Gazeteciliğe başladım başlayalı birçok konuşmayı dinlemek zorunda kalmak asabımı gerçekten fazlasıyla bozuyor. Dünyanın en sıkıcı konuşmalarını özellikle mi yapıyorlar yoksa bu işin evrensel zagonu mu böyle bilemiyorum ama bizimkilerin bu sıkıcılık konusunda hayli profesyonel olduklarına artık eminim. Miting, toplu açılış töreni ya da Meclis’teki konuşmaları arada izleyeyim diyorum ama hafakanların basmadığı anlarda genellikle ekranın karşısında uyuklarken buluyorum kendimi.

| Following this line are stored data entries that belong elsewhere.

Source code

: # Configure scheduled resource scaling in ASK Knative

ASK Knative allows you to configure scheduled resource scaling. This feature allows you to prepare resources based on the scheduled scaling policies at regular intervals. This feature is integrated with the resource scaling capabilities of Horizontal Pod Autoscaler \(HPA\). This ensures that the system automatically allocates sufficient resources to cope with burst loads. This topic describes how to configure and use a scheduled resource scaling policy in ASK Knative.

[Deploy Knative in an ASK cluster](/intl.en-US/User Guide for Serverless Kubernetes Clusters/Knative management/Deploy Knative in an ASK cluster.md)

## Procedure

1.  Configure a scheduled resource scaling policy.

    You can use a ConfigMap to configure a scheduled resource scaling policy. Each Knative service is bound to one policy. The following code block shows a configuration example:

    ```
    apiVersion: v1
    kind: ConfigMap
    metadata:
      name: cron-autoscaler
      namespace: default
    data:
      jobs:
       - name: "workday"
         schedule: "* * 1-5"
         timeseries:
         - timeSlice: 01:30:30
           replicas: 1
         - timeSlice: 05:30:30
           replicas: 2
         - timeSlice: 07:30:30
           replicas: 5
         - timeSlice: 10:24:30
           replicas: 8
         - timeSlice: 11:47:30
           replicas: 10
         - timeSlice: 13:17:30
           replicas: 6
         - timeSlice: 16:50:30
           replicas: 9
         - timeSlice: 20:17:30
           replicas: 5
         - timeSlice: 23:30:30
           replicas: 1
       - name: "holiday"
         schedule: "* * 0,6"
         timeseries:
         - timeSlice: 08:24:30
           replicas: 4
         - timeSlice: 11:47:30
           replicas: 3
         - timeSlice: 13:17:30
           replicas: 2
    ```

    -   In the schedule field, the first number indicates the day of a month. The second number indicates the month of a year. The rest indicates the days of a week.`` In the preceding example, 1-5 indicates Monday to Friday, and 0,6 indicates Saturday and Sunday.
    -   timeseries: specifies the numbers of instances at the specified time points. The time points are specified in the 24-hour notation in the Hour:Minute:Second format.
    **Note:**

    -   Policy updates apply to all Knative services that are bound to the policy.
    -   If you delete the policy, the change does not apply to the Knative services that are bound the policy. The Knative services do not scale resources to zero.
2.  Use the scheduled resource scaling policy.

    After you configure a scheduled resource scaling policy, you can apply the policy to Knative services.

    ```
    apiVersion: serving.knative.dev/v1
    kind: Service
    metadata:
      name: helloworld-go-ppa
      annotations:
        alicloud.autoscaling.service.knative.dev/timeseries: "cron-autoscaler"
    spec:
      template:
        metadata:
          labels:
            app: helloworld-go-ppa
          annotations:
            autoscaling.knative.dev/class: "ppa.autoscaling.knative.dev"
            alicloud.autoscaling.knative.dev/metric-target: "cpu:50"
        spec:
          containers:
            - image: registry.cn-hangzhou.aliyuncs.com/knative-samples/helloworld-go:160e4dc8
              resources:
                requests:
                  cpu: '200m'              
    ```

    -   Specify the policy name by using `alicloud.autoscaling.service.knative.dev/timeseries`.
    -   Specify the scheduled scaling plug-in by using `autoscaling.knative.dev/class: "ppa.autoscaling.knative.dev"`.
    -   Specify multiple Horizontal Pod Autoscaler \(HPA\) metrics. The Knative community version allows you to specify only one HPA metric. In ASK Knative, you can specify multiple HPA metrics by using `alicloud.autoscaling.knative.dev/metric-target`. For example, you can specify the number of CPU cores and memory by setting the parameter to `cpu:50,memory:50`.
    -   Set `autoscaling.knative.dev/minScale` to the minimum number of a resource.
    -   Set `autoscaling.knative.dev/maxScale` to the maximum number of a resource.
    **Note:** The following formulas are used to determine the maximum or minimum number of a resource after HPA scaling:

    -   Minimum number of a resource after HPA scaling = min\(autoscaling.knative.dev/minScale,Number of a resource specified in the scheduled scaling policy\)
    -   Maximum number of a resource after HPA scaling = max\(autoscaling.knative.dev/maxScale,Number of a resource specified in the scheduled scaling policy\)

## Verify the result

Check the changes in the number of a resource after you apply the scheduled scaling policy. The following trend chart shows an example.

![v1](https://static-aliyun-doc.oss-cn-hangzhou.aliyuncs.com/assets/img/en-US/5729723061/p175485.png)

CHP Genel Başkanı Özgür Özel, yapacağı “büyük bir sürprizden” bahsetmekle yetinmeyip bir de saatini açıklayınca ben de ekran başındaki yerimi aldım. “Sinyal etkisi”, bankacılıkta kullanılan bir yöntemdir, beklentiyi artırır; doğru kullanıldığında “kendini gerçekleştiren kehanete” de dönüşebilir. Bekliyorum ki anamuhalefet partisi lideri gündemi sarsan bir şey açıklayacak. Ajandam hazır, ne olur ne olmaz diye yedek bir kalem de koydum masanın üstüne.

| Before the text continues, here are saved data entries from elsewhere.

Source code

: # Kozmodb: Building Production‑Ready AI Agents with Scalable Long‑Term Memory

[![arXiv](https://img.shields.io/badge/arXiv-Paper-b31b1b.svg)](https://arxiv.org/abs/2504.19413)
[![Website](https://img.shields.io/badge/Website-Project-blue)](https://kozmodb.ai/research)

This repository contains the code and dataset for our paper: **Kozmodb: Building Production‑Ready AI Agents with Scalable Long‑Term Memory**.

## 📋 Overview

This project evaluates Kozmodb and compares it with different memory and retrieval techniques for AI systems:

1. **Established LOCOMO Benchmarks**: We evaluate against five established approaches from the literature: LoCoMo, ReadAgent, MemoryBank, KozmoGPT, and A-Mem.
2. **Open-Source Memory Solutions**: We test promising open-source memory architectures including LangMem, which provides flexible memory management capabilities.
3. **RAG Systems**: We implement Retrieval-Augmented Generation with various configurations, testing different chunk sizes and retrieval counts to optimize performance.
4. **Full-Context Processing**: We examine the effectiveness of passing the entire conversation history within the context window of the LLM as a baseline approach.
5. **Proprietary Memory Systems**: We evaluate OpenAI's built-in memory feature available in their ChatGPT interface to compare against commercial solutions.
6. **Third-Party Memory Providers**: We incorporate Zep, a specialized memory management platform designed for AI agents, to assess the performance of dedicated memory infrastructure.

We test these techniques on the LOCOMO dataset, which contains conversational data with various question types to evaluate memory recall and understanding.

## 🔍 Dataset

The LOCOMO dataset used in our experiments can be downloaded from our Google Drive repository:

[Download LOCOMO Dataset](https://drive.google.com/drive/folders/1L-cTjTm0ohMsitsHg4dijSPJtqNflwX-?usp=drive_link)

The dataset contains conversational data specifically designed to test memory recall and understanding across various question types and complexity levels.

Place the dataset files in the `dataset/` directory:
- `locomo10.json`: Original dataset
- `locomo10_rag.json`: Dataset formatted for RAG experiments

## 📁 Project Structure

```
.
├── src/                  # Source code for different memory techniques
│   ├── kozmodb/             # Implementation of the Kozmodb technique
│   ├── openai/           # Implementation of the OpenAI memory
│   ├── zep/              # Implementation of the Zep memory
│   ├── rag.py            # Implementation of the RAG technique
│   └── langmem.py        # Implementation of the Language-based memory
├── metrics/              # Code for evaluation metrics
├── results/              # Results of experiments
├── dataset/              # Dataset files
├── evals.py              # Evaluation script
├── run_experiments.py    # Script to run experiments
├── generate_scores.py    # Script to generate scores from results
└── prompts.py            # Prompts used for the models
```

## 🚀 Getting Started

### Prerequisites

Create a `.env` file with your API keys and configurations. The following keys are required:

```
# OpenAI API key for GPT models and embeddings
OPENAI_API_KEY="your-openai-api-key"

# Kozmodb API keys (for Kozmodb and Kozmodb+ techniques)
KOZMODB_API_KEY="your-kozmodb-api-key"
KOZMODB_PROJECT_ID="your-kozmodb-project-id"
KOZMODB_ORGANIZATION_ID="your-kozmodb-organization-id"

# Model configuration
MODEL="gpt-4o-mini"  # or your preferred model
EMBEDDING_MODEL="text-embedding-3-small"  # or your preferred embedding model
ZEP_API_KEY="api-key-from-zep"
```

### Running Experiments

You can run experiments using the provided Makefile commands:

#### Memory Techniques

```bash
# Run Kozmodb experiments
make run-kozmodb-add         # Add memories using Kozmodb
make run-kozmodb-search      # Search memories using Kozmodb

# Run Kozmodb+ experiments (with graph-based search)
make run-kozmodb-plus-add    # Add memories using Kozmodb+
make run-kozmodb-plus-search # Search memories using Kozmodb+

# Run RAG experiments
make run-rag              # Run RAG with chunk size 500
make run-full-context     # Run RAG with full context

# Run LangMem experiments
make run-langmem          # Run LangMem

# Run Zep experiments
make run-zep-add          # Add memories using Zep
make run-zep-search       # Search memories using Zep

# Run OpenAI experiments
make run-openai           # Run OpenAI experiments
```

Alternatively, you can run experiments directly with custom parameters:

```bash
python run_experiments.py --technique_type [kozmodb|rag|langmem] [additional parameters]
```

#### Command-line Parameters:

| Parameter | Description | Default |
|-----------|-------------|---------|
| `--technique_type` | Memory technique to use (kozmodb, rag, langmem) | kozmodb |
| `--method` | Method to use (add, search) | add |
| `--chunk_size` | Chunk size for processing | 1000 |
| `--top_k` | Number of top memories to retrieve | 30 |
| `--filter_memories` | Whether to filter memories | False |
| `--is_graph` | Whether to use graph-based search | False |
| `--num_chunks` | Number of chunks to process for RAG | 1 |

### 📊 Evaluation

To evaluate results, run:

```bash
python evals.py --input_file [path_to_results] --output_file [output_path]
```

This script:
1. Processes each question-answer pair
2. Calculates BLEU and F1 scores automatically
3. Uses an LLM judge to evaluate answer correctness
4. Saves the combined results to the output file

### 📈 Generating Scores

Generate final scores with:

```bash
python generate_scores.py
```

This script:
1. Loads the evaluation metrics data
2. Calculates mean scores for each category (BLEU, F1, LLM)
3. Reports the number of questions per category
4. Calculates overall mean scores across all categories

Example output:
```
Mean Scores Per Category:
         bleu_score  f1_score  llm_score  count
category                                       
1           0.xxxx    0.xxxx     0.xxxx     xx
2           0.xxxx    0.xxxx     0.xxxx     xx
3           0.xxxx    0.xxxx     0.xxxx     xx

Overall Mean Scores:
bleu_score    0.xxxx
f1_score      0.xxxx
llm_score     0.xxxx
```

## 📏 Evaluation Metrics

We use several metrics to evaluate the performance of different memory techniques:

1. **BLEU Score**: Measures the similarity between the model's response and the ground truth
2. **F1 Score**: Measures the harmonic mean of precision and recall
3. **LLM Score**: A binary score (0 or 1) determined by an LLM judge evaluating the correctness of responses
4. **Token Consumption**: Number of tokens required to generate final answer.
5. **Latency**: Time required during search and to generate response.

Zaman geçiyor ama hiçbir şey olmuyor diye düşünürken Özel ceketinin cebinden bir futbol hakemi gibi kırmızı kart çıkarıverdi. Bir müddet sonra miting bitti; bense hâlâ sürprizi bekliyorum, ajanda boş. “Sürpriz” en çok bana sürpriz oldu. Anladığım kadarıyla, CHP, topluma duygudaşlık kazadıracak bir simge bulmaya kafa yormuş. Kırmızı kartın futbol çağrışımı hem toplumun ataerkilliğine uyuyor, hem gösterilen için ihraç -ihracat değil- manasına geliyor hem de CHP’nin kurumsal rengiyle örtüşüyor. İşte böyle bakarsanız, Finlandiya seçimlerinde falan etkili olabilecek bir kampanya gibi gözüküyor.

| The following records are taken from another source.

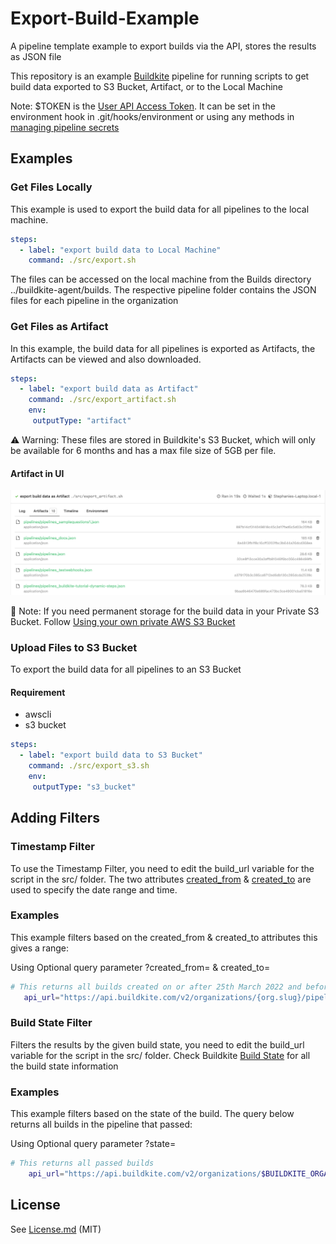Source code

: # Export-Build-Example
A pipeline template example to export builds via the API, stores the results as JSON file

This repository is an example [Buildkite](https://buildkite.com/) pipeline for running scripts to get build data exported  to S3 Bucket, Artifact, or to the Local Machine 

Note: $TOKEN is the [User API Access Token](https://buildkite.com/user/api-access-tokens). It can be set in the environment hook in .git/hooks/environment or using any methods in [managing pipeline secrets](https://buildkite.com/docs/pipelines/secrets#main)

## Examples
### Get Files Locally
This example is used to export the build data for all pipelines to the local machine. 

```yml
steps:
  - label: "export build data to Local Machine"
    command: ./src/export.sh
```
The files can be accessed on the local machine from the Builds directory ../buildkite-agent/builds. The respective pipeline folder contains the JSON files for each pipeline in the organization

### Get Files as Artifact
In this example, the build data for all pipelines is exported as Artifacts, the Artifacts can be viewed and also downloaded. 
```yml
steps:
  - label: "export build data as Artifact"
    command: ./src/export_artifact.sh
    env:
     outputType: "artifact"
```
:warning: Warning: These files are stored in Buildkite's S3 Bucket, which will only be available for 6 months and has a max file size of 5GB per file. <br/>

#### Artifact in UI
![Screenshot of result in Buildkite User Interface](artifact.png)

:lantern: Note: If you need permanent storage for the build data in your Private S3 Bucket. Follow [Using your own private AWS S3 Bucket](https://buildkite.com/docs/agent/v3/cli-artifact#using-your-private-aws-s3-bucket)

### Upload Files to S3 Bucket
To  export the build data for all pipelines to an S3 Bucket

#### Requirement
* awscli 
* s3 bucket

```yml
steps:
  - label: "export build data to S3 Bucket"
    command: ./src/export_s3.sh
    env:
     outputType: "s3_bucket"
```

## Adding Filters
### Timestamp Filter
To use the Timestamp Filter, you need to edit the build_url variable for the script in the src/ folder. The two attributes [created_from](https://buildkite.com/docs/apis/rest-api/builds#list-all-builds) & [created_to](https://buildkite.com/docs/apis/rest-api/builds#list-all-builds) are used to specify the date range and time.

### Examples

This example filters based on the created_from & created_to attributes this gives a range: 

Using Optional query parameter ?created_from= & created_to=

```bash
# This returns all builds created on or after 25th March 2022 and before 28th March 2022
   api_url="https://api.buildkite.com/v2/organizations/{org.slug}/pipelines/{pipeline.slug}/builds?created_from=2022-03-25&created_to=2022-03-28" 
```

### Build State Filter
Filters the results by the given build state, you need to edit the build_url variable for the script in the src/ folder. Check Buildkite [Build State](https://buildkite.com/docs/pipelines/defining-steps#build-states) for all the build state information

### Examples
This example filters based on the state of the build. The query below returns all builds in the pipeline that passed:

Using Optional query parameter ?state=

```bash
# This returns all passed builds
    api_url="https://api.buildkite.com/v2/organizations/$BUILDKITE_ORGANIZATION_SLUG/pipelines/$slug/builds?state=passed"
```

## License

See [License.md](License.md) (MIT)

İlker Yıldız, bahsettiğim yazısında, futbol analojisini “siyasal iletişim eğitimi almış biri olarak kırmızı kart olayının ‘ofsayt’ olduğunu düşünüyorum” diye devam ettirmiş. Benim siyasal iletişim eğitimim yok, böyle bir ortamda da hiç bulunmadım ama müsamereye dönüşen bu kırmızı kart kampanyasıyla ne amaçlandığını anlamakta gayet zorlandığımı ifade etmek istiyorum.
Muhtemelen bir ajansla çalışıyorlar, orada biri bu fikri öneriyor, ajans içinde tartışıyor, beğeniliyor, sonra hep beraber partideki ilgili kişiye sunuluyor, o da beğeniyor, bir başkası bakıyor, ondan da geçiyor, derken herhalde öncelikle bir Genel Başkan Yardımcısı’na anlatılıyor, o da tamam deyince, Genel Başkan’a arz ediliyor. Genel Başkan da bu kampanyaya sahip çıkınca ortak aklın fiyaskosuyla başbaşa kalmak da bize düşüyor. Üstelik, bu kırmızı kart yeni bir fikir de değil.
31 Mart seçimlerinden önce gazeteleri karıştıranlar, Ali Babacan’ın kampanyasının “sarı kart” olduğunu görmüşlerdir -Babacan “sarı kart” kullanmıştı çünkü genel değil yerel seçimlere giriyordu. İş öyle absürte gitti ki, CHP Genel Başkan Yardımcısı, katıldığı bir canlı yayında, kampanyayı ve duyurulma biçimini eleştiren partililerine de kırmızı kart çıkarıverdi. Cep telefonlarına indirilen kırmızı kart uygulaması bile yapmışlar. Eğer futboldan devam edeceklerse, sırada “oyuncu değişikliği” kampanyası olabilir.